The Trump administration has tried in recent days to reassure investors that the recent disruption within the oil and gas industries will not last long. “In the worst case, this is a weeks, this is not a months thing,” the US energy secretary, Chris Wright, claimed on CNN on Sunday.
Such statements appear to have fallen on deaf ears.
Overall, oil prices have rocketed by two-thirds from just above $60 a barrel at the start of the year.
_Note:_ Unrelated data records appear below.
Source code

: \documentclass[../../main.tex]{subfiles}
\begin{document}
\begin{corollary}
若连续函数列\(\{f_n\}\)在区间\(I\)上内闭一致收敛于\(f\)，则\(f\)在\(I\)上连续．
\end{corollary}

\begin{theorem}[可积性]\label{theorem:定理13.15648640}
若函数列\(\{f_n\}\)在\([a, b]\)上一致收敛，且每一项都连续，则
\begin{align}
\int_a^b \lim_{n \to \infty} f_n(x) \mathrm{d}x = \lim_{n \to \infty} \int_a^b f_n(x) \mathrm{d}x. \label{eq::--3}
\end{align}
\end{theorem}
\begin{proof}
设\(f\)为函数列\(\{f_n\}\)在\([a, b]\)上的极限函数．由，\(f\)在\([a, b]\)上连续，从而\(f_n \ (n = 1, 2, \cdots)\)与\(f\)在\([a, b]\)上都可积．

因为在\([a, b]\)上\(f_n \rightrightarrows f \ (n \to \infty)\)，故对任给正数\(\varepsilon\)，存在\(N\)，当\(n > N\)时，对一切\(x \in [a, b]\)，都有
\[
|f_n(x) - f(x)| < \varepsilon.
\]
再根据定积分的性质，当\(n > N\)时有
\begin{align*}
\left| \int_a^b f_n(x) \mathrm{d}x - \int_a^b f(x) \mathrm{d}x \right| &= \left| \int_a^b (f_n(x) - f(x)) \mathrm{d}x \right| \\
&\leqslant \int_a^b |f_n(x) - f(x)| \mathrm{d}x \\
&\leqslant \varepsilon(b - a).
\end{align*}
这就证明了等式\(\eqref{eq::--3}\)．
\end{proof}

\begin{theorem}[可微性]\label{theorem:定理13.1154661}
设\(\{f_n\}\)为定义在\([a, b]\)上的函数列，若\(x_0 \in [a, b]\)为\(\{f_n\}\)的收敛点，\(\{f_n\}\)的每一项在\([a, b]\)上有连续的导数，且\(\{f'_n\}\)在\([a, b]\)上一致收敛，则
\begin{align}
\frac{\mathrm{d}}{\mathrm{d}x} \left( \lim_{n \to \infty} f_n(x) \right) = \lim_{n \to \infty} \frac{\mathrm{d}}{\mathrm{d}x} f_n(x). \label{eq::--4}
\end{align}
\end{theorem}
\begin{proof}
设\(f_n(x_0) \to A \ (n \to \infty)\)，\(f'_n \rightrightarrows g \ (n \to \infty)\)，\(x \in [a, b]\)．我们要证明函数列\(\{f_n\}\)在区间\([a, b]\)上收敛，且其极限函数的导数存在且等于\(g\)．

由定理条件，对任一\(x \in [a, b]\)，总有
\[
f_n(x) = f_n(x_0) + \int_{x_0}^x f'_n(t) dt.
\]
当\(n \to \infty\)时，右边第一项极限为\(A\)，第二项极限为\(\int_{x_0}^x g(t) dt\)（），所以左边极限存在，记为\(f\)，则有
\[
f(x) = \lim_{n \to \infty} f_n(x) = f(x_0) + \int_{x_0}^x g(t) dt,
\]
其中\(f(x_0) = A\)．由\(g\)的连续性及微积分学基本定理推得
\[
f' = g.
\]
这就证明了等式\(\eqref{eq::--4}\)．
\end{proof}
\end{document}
Prices had already risen in January and February, before accelerating after the US-Israeli attack on Iran just over a week ago, which has disrupted a vital trade route for Middle Eastern oil supplies through the strait of Hormuz.
Fears of a global oil shortfall were compounded late last week by Qatar’s energy minister, who predicted that if the war continued unabated all Gulf energy exporters would be forced to shut down production within weeks and oil would rise to $150 a barrel.
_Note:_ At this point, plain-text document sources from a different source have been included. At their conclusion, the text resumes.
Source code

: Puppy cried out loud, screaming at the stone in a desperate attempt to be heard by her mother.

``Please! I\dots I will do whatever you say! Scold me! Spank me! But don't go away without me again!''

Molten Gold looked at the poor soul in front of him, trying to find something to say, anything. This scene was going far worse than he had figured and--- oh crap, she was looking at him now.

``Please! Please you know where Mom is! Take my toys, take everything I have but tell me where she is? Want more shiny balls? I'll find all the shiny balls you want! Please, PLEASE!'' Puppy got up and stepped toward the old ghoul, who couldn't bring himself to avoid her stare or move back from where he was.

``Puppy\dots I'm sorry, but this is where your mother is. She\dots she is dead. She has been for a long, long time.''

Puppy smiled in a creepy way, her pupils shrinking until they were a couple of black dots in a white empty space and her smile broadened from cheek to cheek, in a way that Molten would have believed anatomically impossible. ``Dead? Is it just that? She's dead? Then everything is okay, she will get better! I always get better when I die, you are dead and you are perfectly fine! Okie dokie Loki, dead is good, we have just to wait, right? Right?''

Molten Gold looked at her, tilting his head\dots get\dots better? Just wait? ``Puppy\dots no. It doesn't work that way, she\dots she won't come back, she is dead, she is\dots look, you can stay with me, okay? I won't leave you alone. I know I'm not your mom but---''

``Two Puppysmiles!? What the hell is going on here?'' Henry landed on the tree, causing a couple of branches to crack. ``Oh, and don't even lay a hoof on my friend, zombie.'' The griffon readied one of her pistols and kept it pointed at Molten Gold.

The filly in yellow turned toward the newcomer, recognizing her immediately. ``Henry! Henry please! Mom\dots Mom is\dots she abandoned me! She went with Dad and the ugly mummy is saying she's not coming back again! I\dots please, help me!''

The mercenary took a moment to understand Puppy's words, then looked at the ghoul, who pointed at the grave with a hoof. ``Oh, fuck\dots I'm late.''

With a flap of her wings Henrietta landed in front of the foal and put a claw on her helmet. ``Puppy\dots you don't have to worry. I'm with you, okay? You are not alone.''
Oil storage facilities in Saudi Arabia, the United Arab Emirates and Kuwait are reaching their limits, meaning major oilfields may need to be shut down if crude cannot be exported via the strait of Hormuz to the global market.
Hundreds of tankers attempting to transit the strait have come to a halt after Iran’s Revolutionary Guards threatened to “set ablaze” any vessel using the trade route, which carries a fifth of the world’s oil and liquefied natural gas.
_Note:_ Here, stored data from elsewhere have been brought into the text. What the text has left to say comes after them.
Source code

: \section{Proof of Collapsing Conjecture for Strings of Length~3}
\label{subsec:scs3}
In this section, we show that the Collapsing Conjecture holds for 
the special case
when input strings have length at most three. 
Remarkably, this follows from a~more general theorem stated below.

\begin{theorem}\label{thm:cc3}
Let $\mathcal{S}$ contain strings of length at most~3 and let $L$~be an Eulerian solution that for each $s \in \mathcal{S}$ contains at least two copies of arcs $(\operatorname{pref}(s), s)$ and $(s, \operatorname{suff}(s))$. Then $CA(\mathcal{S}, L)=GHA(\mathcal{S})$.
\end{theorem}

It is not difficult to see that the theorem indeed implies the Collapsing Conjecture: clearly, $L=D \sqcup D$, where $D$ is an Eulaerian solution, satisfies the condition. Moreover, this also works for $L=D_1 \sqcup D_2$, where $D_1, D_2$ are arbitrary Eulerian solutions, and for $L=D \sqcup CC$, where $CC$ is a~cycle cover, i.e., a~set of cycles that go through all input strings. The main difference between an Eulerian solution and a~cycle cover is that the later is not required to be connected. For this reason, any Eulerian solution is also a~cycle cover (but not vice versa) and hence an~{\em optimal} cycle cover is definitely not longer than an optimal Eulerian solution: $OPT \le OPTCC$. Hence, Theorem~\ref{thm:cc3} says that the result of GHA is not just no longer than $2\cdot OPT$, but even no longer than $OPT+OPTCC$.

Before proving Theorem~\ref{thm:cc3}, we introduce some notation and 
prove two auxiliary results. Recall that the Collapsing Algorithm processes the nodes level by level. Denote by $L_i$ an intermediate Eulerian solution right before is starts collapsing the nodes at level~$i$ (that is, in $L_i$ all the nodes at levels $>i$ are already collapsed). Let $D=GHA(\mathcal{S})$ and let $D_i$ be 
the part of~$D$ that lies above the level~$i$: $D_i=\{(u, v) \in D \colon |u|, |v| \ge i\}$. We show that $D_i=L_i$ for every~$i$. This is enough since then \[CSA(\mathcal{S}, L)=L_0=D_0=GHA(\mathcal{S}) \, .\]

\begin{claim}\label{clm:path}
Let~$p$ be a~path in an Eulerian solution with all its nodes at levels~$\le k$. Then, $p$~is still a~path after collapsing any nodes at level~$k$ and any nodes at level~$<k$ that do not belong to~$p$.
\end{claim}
Across Asia, which is particularly reliant on energy imports from the Middle East, countries are scrambling to mitigate a supply crisis.
South Korea announced a cap on domestic fuel prices for the first time in nearly 30 years. The current crisis “is a significant burden on our economy”, its president Lee Jae Myung said, “which is highly dependent on global trade and energy imports from the Middle East”.
Lee also said South Korea would search for energy sources beyond supplies shipped via the strait of Hormuz, and that a 100tn won ($66.94bn, £50.24bn) market stabilisation programme should be expanded if needed.
Bangladesh announced plans to close all universities from Monday, bringing forward the Eid al-Fitr holidays as part of an emergency bid to conserve electricity and fuel.
Government officials in Japan have meanwhile instructed a national oil reserve storage site to prepare for a possible release of crude, Akira Nagatsuma, a member of the Centrist Reform Alliance opposition party, told the Reuters news agency.